_PROBLEM REQUIREMENTS_. Each record is to be printed again precisely as it reads.

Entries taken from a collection
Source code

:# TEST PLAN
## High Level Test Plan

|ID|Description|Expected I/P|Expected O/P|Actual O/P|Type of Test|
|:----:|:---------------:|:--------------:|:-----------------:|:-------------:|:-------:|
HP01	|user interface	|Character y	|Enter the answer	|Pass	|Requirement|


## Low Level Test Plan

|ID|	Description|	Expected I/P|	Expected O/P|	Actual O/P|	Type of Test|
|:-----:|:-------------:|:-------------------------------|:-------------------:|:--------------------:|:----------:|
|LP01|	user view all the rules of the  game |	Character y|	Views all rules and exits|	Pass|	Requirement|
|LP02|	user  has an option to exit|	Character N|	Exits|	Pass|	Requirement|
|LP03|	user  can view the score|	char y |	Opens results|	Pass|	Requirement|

_SOLUTION_.
Source code

:# TEST PLAN
## High Level Test Plan

|ID|Description|Expected I/P|Expected O/P|Actual O/P|Type of Test|
|:----:|:---------------:|:--------------:|:-----------------:|:-------------:|:-------:|
HP01	|user interface	|Character y	|Enter the answer	|Pass	|Requirement|


## Low Level Test Plan

|ID|	Description|	Expected I/P|	Expected O/P|	Actual O/P|	Type of Test|
|:-----:|:-------------:|:-------------------------------|:-------------------:|:--------------------:|:----------:|
|LP01|	user view all the rules of the  game |	Character y|	Views all rules and exits|	Pass|	Requirement|
|LP02|	user  has an option to exit|	Character N|	Exits|	Pass|	Requirement|
|LP03|	user  can view the score|	char y |	Opens results|	Pass|	Requirement|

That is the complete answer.